→ **Records provided**:
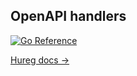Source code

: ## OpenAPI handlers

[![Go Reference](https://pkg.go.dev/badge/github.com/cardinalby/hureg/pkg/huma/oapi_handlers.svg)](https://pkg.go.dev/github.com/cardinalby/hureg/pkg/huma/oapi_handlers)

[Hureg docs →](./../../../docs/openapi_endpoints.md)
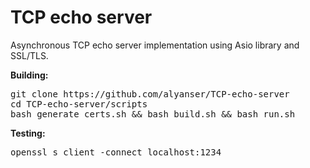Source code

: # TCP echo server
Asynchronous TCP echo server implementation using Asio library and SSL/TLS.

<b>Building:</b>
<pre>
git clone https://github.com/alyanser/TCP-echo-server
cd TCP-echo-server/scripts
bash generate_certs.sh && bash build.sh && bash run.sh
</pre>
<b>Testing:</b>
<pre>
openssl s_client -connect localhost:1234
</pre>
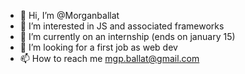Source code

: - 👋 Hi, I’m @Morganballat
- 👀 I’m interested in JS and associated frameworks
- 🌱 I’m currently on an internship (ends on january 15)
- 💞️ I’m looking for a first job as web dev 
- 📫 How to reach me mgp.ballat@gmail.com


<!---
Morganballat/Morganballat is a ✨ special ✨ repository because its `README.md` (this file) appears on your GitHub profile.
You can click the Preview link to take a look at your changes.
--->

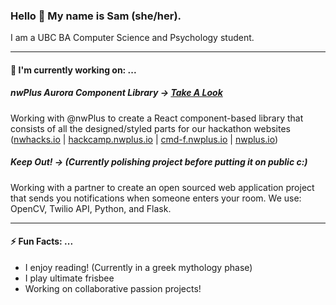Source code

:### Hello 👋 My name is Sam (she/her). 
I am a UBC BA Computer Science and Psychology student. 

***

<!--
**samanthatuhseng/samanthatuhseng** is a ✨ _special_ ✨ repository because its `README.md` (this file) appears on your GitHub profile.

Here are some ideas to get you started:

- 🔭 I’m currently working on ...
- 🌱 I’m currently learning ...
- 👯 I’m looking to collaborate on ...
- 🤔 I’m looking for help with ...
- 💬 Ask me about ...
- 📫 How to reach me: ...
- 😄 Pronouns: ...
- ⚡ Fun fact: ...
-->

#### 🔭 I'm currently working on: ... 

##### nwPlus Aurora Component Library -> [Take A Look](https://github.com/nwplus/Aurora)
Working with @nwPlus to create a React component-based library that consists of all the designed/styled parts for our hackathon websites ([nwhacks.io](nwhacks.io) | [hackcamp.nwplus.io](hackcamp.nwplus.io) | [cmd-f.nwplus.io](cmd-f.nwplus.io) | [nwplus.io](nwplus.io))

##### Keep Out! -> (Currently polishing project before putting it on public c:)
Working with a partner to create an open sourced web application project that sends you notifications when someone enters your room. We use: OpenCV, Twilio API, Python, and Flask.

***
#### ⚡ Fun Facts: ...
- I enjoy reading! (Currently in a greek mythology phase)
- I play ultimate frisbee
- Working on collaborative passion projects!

→ **Work to complete**:
All pictures are to be skipped; the lines from the first line of the records through the line containing "##### nwPlus Aurora" are to be repeated exactly, both ends included.

→ **Exercise result**:
Source code

: ## OpenAPI handlers

[![Go Reference](https://pkg.go.dev/badge/github.com/cardinalby/hureg/pkg/huma/oapi_handlers.svg)](https://pkg.go.dev/github.com/cardinalby/hureg/pkg/huma/oapi_handlers)

[Hureg docs →](./../../../docs/openapi_endpoints.md)
Source code

: # TCP echo server
Asynchronous TCP echo server implementation using Asio library and SSL/TLS.

<b>Building:</b>
<pre>
git clone https://github.com/alyanser/TCP-echo-server
cd TCP-echo-server/scripts
bash generate_certs.sh && bash build.sh && bash run.sh
</pre>
<b>Testing:</b>
<pre>
openssl s_client -connect localhost:1234
</pre>
Source code

: - 👋 Hi, I’m @Morganballat
- 👀 I’m interested in JS and associated frameworks
- 🌱 I’m currently on an internship (ends on january 15)
- 💞️ I’m looking for a first job as web dev 
- 📫 How to reach me mgp.ballat@gmail.com


<!---
Morganballat/Morganballat is a ✨ special ✨ repository because its `README.md` (this file) appears on your GitHub profile.
You can click the Preview link to take a look at your changes.
--->

Source code

:### Hello 👋 My name is Sam (she/her). 
I am a UBC BA Computer Science and Psychology student. 

***

<!--
**samanthatuhseng/samanthatuhseng** is a ✨ _special_ ✨ repository because its `README.md` (this file) appears on your GitHub profile.

Here are some ideas to get you started:

- 🔭 I’m currently working on ...
- 🌱 I’m currently learning ...
- 👯 I’m looking to collaborate on ...
- 🤔 I’m looking for help with ...
- 💬 Ask me about ...
- 📫 How to reach me: ...
- 😄 Pronouns: ...
- ⚡ Fun fact: ...
-->

#### 🔭 I'm currently working on: ... 

##### nwPlus Aurora Component Library -> [Take A Look](https://github.com/nwplus/Aurora)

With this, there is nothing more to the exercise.